- Material provided
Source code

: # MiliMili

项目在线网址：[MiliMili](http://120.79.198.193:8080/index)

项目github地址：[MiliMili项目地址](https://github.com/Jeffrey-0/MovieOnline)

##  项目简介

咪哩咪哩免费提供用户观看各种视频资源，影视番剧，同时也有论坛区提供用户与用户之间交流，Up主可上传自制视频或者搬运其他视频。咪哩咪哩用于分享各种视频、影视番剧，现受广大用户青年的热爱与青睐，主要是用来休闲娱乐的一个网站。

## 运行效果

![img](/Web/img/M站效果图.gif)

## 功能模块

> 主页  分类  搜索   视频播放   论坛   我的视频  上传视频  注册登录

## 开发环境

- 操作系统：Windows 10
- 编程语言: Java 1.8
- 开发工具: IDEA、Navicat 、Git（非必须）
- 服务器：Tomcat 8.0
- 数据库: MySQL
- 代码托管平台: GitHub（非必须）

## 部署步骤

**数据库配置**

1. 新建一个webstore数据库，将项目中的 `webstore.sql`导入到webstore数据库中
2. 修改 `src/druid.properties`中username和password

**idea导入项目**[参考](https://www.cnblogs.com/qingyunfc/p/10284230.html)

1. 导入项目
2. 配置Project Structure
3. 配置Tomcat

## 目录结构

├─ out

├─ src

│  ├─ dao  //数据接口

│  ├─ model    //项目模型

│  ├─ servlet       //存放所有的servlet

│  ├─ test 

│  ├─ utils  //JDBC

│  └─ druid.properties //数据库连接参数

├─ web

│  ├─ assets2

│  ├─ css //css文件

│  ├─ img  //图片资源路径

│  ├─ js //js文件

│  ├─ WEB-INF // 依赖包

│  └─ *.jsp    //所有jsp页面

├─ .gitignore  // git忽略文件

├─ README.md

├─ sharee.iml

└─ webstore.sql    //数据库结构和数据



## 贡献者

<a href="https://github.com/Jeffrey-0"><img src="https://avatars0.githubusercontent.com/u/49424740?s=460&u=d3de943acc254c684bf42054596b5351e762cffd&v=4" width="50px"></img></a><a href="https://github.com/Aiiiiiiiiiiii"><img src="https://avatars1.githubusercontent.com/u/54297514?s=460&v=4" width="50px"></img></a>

- What you have to do
Print out the full listing above, word for word.

- Finished exercise
Source code

: # MiliMili

项目在线网址：[MiliMili](http://120.79.198.193:8080/index)

项目github地址：[MiliMili项目地址](https://github.com/Jeffrey-0/MovieOnline)

##  项目简介

咪哩咪哩免费提供用户观看各种视频资源，影视番剧，同时也有论坛区提供用户与用户之间交流，Up主可上传自制视频或者搬运其他视频。咪哩咪哩用于分享各种视频、影视番剧，现受广大用户青年的热爱与青睐，主要是用来休闲娱乐的一个网站。

## 运行效果

![img](/Web/img/M站效果图.gif)

## 功能模块

> 主页  分类  搜索   视频播放   论坛   我的视频  上传视频  注册登录

## 开发环境

- 操作系统：Windows 10
- 编程语言: Java 1.8
- 开发工具: IDEA、Navicat 、Git（非必须）
- 服务器：Tomcat 8.0
- 数据库: MySQL
- 代码托管平台: GitHub（非必须）

## 部署步骤

**数据库配置**

1. 新建一个webstore数据库，将项目中的 `webstore.sql`导入到webstore数据库中
2. 修改 `src/druid.properties`中username和password

**idea导入项目**[参考](https://www.cnblogs.com/qingyunfc/p/10284230.html)

1. 导入项目
2. 配置Project Structure
3. 配置Tomcat

## 目录结构

├─ out

├─ src

│  ├─ dao  //数据接口

│  ├─ model    //项目模型

│  ├─ servlet       //存放所有的servlet

│  ├─ test 

│  ├─ utils  //JDBC

│  └─ druid.properties //数据库连接参数

├─ web

│  ├─ assets2

│  ├─ css //css文件

│  ├─ img  //图片资源路径

│  ├─ js //js文件

│  ├─ WEB-INF // 依赖包

│  └─ *.jsp    //所有jsp页面

├─ .gitignore  // git忽略文件

├─ README.md

├─ sharee.iml

└─ webstore.sql    //数据库结构和数据



## 贡献者

<a href="https://github.com/Jeffrey-0"><img src="https://avatars0.githubusercontent.com/u/49424740?s=460&u=d3de943acc254c684bf42054596b5351e762cffd&v=4" width="50px"></img></a><a href="https://github.com/Aiiiiiiiiiiii"><img src="https://avatars1.githubusercontent.com/u/54297514?s=460&v=4" width="50px"></img></a>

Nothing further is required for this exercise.